(Document images with source code)
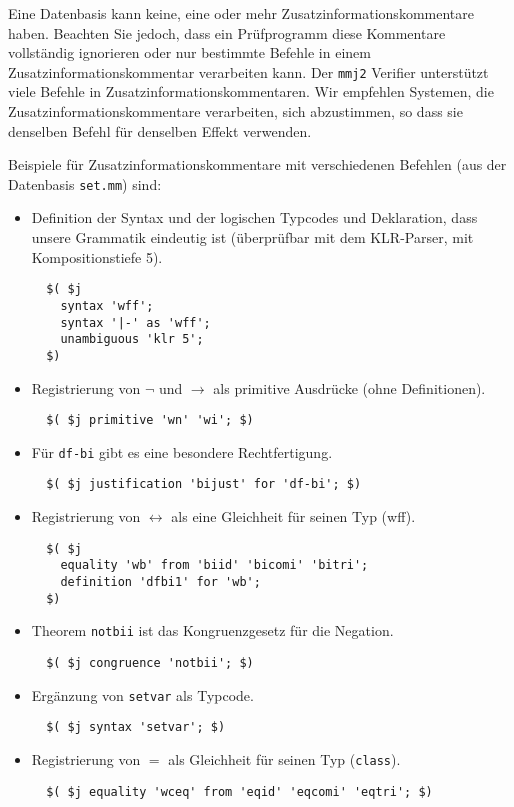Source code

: Eine Datenbasis kann keine, eine oder mehr Zusatzinformationskommentare haben. Beachten Sie jedoch, dass ein Prüfprogramm diese Kommentare vollständig ignorieren oder nur bestimmte Befehle in einem Zusatzinformationskommentar verarbeiten kann. Der \texttt{mmj2} Verifier unterstützt viele Befehle in Zusatzinformationskommentaren. Wir empfehlen Systemen, die Zusatzinformationskommentare verarbeiten, sich abzustimmen, so dass sie denselben Befehl für denselben Effekt verwenden.

Beispiele für Zusatzinformationskommentare mit verschiedenen Befehlen (aus der Datenbasis \texttt{set.mm}) sind:

\begin{itemize}
   \item Definition der Syntax und der logischen Typcodes und Deklaration, dass unsere Grammatik eindeutig ist (überprüfbar mit dem KLR-Parser, mit Kompositionstiefe 5).
\begin{verbatim}
  $( $j
    syntax 'wff';
    syntax '|-' as 'wff';
    unambiguous 'klr 5';
  $)
\end{verbatim}

   \item Registrierung von $\lnot$ und $\rightarrow$ als primitive Ausdrücke (ohne Definitionen).
\begin{verbatim}
  $( $j primitive 'wn' 'wi'; $)
\end{verbatim}

   \item Für \texttt{df-bi} gibt es eine besondere Rechtfertigung.
\begin{verbatim}
  $( $j justification 'bijust' for 'df-bi'; $)
\end{verbatim}

   \item Registrierung von $\leftrightarrow$ als eine Gleichheit für seinen Typ (wff).
\begin{verbatim}
  $( $j
    equality 'wb' from 'biid' 'bicomi' 'bitri';
    definition 'dfbi1' for 'wb';
  $)
\end{verbatim}

   \item Theorem \texttt{notbii} ist das Kongruenzgesetz für die Negation.
\begin{verbatim}
  $( $j congruence 'notbii'; $)
\end{verbatim}

   \item Ergänzung von \texttt{setvar} als Typcode.
\begin{verbatim}
  $( $j syntax 'setvar'; $)
\end{verbatim}

   \item Registrierung von $=$ als Gleichheit für seinen Typ (\texttt{class}).
\begin{verbatim}
  $( $j equality 'wceq' from 'eqid' 'eqcomi' 'eqtri'; $)
\end{verbatim}

\end{itemize}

■ WORK ITEM: Copy out the entries above in full and exactly, skipping every picture.

■ RESPONSE TO THE EXERCISE:
Source code

: Eine Datenbasis kann keine, eine oder mehr Zusatzinformationskommentare haben. Beachten Sie jedoch, dass ein Prüfprogramm diese Kommentare vollständig ignorieren oder nur bestimmte Befehle in einem Zusatzinformationskommentar verarbeiten kann. Der \texttt{mmj2} Verifier unterstützt viele Befehle in Zusatzinformationskommentaren. Wir empfehlen Systemen, die Zusatzinformationskommentare verarbeiten, sich abzustimmen, so dass sie denselben Befehl für denselben Effekt verwenden.

Beispiele für Zusatzinformationskommentare mit verschiedenen Befehlen (aus der Datenbasis \texttt{set.mm}) sind:

\begin{itemize}
   \item Definition der Syntax und der logischen Typcodes und Deklaration, dass unsere Grammatik eindeutig ist (überprüfbar mit dem KLR-Parser, mit Kompositionstiefe 5).
\begin{verbatim}
  $( $j
    syntax 'wff';
    syntax '|-' as 'wff';
    unambiguous 'klr 5';
  $)
\end{verbatim}

   \item Registrierung von $\lnot$ und $\rightarrow$ als primitive Ausdrücke (ohne Definitionen).
\begin{verbatim}
  $( $j primitive 'wn' 'wi'; $)
\end{verbatim}

   \item Für \texttt{df-bi} gibt es eine besondere Rechtfertigung.
\begin{verbatim}
  $( $j justification 'bijust' for 'df-bi'; $)
\end{verbatim}

   \item Registrierung von $\leftrightarrow$ als eine Gleichheit für seinen Typ (wff).
\begin{verbatim}
  $( $j
    equality 'wb' from 'biid' 'bicomi' 'bitri';
    definition 'dfbi1' for 'wb';
  $)
\end{verbatim}

   \item Theorem \texttt{notbii} ist das Kongruenzgesetz für die Negation.
\begin{verbatim}
  $( $j congruence 'notbii'; $)
\end{verbatim}

   \item Ergänzung von \texttt{setvar} als Typcode.
\begin{verbatim}
  $( $j syntax 'setvar'; $)
\end{verbatim}

   \item Registrierung von $=$ als Gleichheit für seinen Typ (\texttt{class}).
\begin{verbatim}
  $( $j equality 'wceq' from 'eqid' 'eqcomi' 'eqtri'; $)
\end{verbatim}

\end{itemize}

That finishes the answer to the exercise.